This post is based on my current understanding, which could change and should be verified by independent sources. With that caveat, I'll proceed.
The issue the person is experiencing falls under the category of "complex" sleep disordered breathing, which is estimated to affect a not-insubstantial minority (some say as high as 20 percent, others give lower numbers) of patients with sleep apnea. Complex SDB is not well understood by the majority of sleep doctors, who don't know how to recognize it on a PSG and keep throwing CPAP at patients and then accusing them of being non-compliant when it doesn't work out. Complex SDB refers to people who appear to have typical OSA (that is, plain-vanilla obstructive apneas) but when they are subject to the pressure of CPAP, they start to experience central apneas and/or hypopneas. Google complex sleep apnea and you'll find plenty about it. I see that some people are now calling it "treatment-emergent central sleep apnea"--which seems like a more descriptive name--and you could probably google that, too.
Regarding the issue of CO2 and non-rebreathing masks, the objective, again as I understand it, is not to have a totally unvented system, but rather to displace the venting valve slightly further from the patient, so that instead of the venting taking place at the mask you now have a non-vented mask but a venting valve just a touch further down the tubing. This increases the "dead space" in the system--essentially, the amount of rebreathed air--and thus raises the level of inspired CO2. As the level of inspired CO2 increases, the level of CO2 gas in the body (usually quantified as PCO2) increases. Since even a small elevation in PCO2 can stimulate ventilation (under normal circumstances, an increase in CO2, not a decrease of O2, is the major driver of ventilation; it is CO2 that makes you feel air hunger when you hold your breath), the approach makes sense physiologically. Note that the objective is to raise the level of dissolved CO2 gas in the body (PCO2) very slightly, as that is all that is needed. We're talking about increasing dead space by something in the 50-150 ml range (i.e., 1/20th to 3/20th of a liter; which seems even smaller when you realize that tablespoon holds 15 ml). We're not talking about a totally closed system.
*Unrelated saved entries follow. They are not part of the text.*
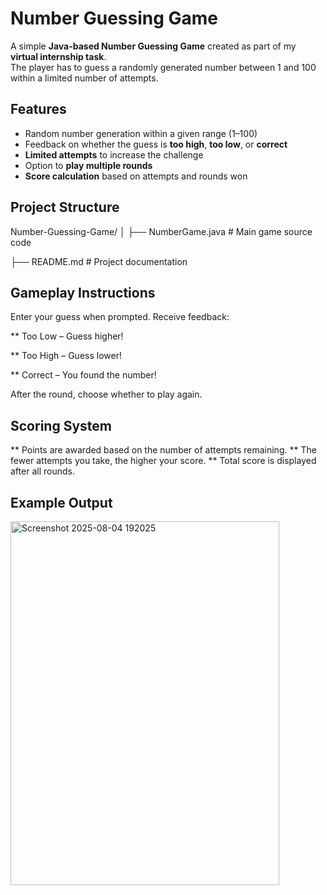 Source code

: # Number Guessing Game

A simple **Java-based Number Guessing Game** created as part of my **virtual internship task**.  
The player has to guess a randomly generated number between 1 and 100 within a limited number of attempts. 

## Features

- Random number generation within a given range (1–100)
- Feedback on whether the guess is **too high**, **too low**, or **correct**
- **Limited attempts** to increase the challenge
- Option to **play multiple rounds**
- **Score calculation** based on attempts and rounds won

##  Project Structure

Number-Guessing-Game/
│
├── NumberGame.java # Main game source code

├── README.md # Project documentation

## Gameplay Instructions

Enter your guess when prompted.
Receive feedback:

** Too Low – Guess higher!

** Too High – Guess lower!

** Correct – You found the number!

After the round, choose whether to play again.

## Scoring System

** Points are awarded based on the number of attempts remaining.
** The fewer attempts you take, the higher your score.
** Total score is displayed after all rounds.

## Example Output


  <img width="430" height="582" alt="Screenshot 2025-08-04 192025" src="https://github.com/user-attachments/assets/d892d59b-b5a4-4bbe-812b-ed0cd53f5d4a" />





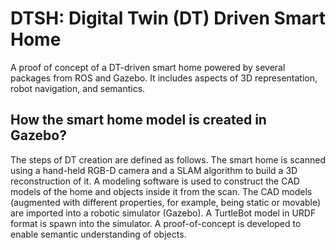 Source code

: # DTSH: Digital Twin (DT) Driven Smart Home

A proof of concept of a DT-driven smart home powered by several packages from ROS and Gazebo. It includes aspects of 3D representation, robot navigation, and semantics.

## How the smart home model is created in Gazebo?
The steps of DT creation are defined as follows. 
The smart home is scanned using a hand-held RGB-D camera and a SLAM algorithm to build a 3D reconstruction of it. 
A modeling software is used to construct the CAD models of the home and objects inside it from the scan. The CAD models (augmented with different properties, for example, being static or movable) are imported into a robotic simulator (Gazebo). 
A TurtleBot model in URDF format is spawn into the simulator.
A proof-of-concept is developed to enable semantic understanding of objects. 

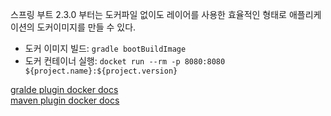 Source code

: 스프링 부트 2.3.0 부터는 도커파일 없이도 레이어를 사용한 효율적인 형태로 애플리케이션의 도커이미지를 만들 수 있다.

- 도커 이미지 빌드: `gradle bootBuildImage`
- 도커 컨테이너 실행: `docket run --rm -p 8080:8080 ${project.name}:${project.version}`

[gralde plugin docker docs](https://docs.spring.io/spring-boot/docs/current/gradle-plugin/reference/htmlsingle/#build-image)  
[maven plugin docker docs](https://docs.spring.io/spring-boot/docs/2.3.0.RELEASE/maven-plugin/reference/html/#build-image) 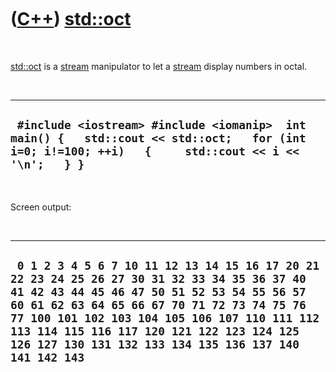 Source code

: 



 

 

 

 

 

([C++](Cpp.md)) [std::oct](CppOct.md)
=======================================

 

[std::oct](CppOct.md) is a [stream](CppStream.md) manipulator to let a
[stream](CppStream.md) display numbers in octal.

 

  -----------------------------------------------------------------------------------------------------------------------------------------------------
  ` #include <iostream> #include <iomanip>  int main() {   std::cout << std::oct;   for (int i=0; i!=100; ++i)   {     std::cout << i << '\n';   } }`
  -----------------------------------------------------------------------------------------------------------------------------------------------------

 

Screen output:

 

  --------------------------------------------------------------------------------------------------------------------------------------------------------------------------------------------------------------------------------------------------------------------------------------------------------------------------------------------
  ` 0 1 2 3 4 5 6 7 10 11 12 13 14 15 16 17 20 21 22 23 24 25 26 27 30 31 32 33 34 35 36 37 40 41 42 43 44 45 46 47 50 51 52 53 54 55 56 57 60 61 62 63 64 65 66 67 70 71 72 73 74 75 76 77 100 101 102 103 104 105 106 107 110 111 112 113 114 115 116 117 120 121 122 123 124 125 126 127 130 131 132 133 134 135 136 137 140 141 142 143`
  --------------------------------------------------------------------------------------------------------------------------------------------------------------------------------------------------------------------------------------------------------------------------------------------------------------------------------------------

 

 

 

 

 





 



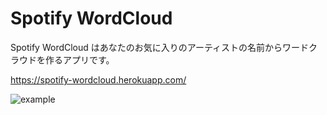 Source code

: # Spotify WordCloud

Spotify WordCloud はあなたのお気に入りのアーティストの名前からワードクラウドを作るアプリです。

https://spotify-wordcloud.herokuapp.com/

![example](https://user-images.githubusercontent.com/36184621/80671590-4ea80700-8ae5-11ea-81d1-975918cef805.png)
The full text of the original major journal article on this subject (from 2010) can be found here:
http://www.ncbi.nlm.nih.gov/pmc/articles/PMC3014237/
A more recent article (from 2014) by the same person revisits this issue and also discusses other approaches. The full text is here:
http://www.ncbi.nlm.nih.gov/pmc/articles/PMC3998090/
Another article by the same person from 2013 focuses on much the same issues but since the title contains the words "complex sleep apnea," I'm guessing (purely a guess) that the article may cover some of the basics more systematically, though I've not seen the article myself. This article is not available free on line (that I can see) but the abstract (introductory summary) is worth reading:
http://www.ncbi.nlm.nih.gov/pubmed/24136715
You can probably get a copy of the original article for free of for a small fee from the local library by speaking with the interlibrary loan specialist. They can usually get print outs of journal articles. But the abstract itself is very informative and it emphasizes that a key tip-off to the presence of complex SDB/treatment-emergent CSA is that the apneas and hypopneas tend to occur during non-REM (NREM) sleep, i.e., not during REM sleep (= more or less, dream sleep), which is when obstructive apneas tend to occur (because sleep paralysis, and hence airway flacidity, is most prominent during REM sleep).
Though all this is very promising, I'm not sure what the results are in terms of efficacy of treatment. If I'm not mistaken the author of the above-linked articles has found that simply increasing CO2 (via increasing dead space or by any other means) does not completely normalize breathing, and he is now using additional approaches, though I believe that increasing dead space has provided some, albeit incomplete, benefit.
This subject is complex but if you start googling and try to struggle through the journal articles you'll certainly learn a lot about the subject and, sadly, probably know much more than most sleep doctors, who seem incapable of recognizing or thinking intelligently and physiologically about complex sleep apnea. If you have complex sleep apnea, you'll really need to shop around and find an exceptionally well informed and thoughtful sleep doctor--a "thinker." Or you can try to see the doctor who wrote the above articles, in the Boston area.
I don't mean to bash sleep doctors specifically; the sad fact is that the majority of doctors in most medical specialities (and generalists, too) are not out of the box thinkers and they will not be up on things that are not already widely known and accepted in medicine.